Most people have heard their whole life of the importance of creating an estate plan. Some people, for whatever reason, put off creating a will until it’s too late – perhaps because an accident or unforeseen circumstances took them from this world before they were in advanced age. Other times, someone creates a will, but that will doesn’t comply with California’s legal requirements, and the court invalidates it. In these circumstances, what happens to their estate?

California’s intestate succession statute

California has a statute in place that establishes the process that courts must follow when dealing with the estate of someone who died intestate. Intestacy is when someone passes away without a legally valid will in place.

The California Probate Code’s intestate succession statute has different outcomes, depending upon the living family members that the deceased leaves behind.

Distribution of assets for intestacy

If you pass away without a will, and you leave a surviving spouse behind, the first thing the court will do is categorize all of your belongings as marital property (also called community property) and separate property.
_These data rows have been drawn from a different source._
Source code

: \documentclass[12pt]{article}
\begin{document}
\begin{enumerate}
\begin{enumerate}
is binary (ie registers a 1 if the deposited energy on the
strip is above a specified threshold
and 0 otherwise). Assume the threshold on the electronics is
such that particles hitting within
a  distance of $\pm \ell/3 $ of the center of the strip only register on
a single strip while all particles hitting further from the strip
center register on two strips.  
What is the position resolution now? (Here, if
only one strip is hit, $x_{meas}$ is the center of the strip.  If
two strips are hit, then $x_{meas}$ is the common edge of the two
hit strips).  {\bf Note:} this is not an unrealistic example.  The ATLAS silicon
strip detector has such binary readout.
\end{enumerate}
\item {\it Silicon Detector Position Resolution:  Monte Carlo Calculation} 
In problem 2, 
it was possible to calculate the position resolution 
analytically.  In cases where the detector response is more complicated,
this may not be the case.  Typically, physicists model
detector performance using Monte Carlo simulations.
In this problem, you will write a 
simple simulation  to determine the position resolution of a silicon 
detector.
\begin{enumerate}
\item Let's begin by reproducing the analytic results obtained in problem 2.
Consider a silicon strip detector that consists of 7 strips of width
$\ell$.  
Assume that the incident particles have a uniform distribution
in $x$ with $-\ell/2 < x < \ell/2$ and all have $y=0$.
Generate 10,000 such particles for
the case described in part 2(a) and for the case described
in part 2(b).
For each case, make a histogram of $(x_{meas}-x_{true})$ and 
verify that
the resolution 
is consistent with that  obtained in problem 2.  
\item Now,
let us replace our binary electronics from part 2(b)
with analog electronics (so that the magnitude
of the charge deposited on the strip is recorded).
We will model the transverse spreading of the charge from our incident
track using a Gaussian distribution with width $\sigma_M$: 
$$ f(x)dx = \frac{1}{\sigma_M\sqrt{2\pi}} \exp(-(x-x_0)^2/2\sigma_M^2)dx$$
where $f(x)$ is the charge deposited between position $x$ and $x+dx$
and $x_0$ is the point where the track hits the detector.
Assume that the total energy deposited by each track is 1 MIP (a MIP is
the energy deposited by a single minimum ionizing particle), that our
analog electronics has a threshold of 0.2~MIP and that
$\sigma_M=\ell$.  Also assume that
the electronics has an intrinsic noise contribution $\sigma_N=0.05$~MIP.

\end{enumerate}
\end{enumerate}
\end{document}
In general, community property is anything you obtained while married, while separate property is anything you owned before getting married. There are some exceptions to these classifications.

When it comes to your marital property, your spouse will get one-half of your share of it. The other half of your share of the marital property (or all of it, if you don’t leave a surviving spouse) will be divided among your children, if you have any. If you don’t have any children, then the estate would go (in order) to your parents, your siblings, your grandparents, or other family members.

The court will divide your separate, non-marital property in a similar way to your marital property. The only difference is that your surviving spouse would only get one-third (instead of half) of your separate property, and the rest would go to your children, provided that you left behind more than one child or grandchild.

Intestacy can be quite complicated, and it can result in someone’s wealth going to people that they may not have desired. In order to ensure that your estate goes where you want it to, it’s best to have a thorough estate plan in place – no matter how young and healthy you may be.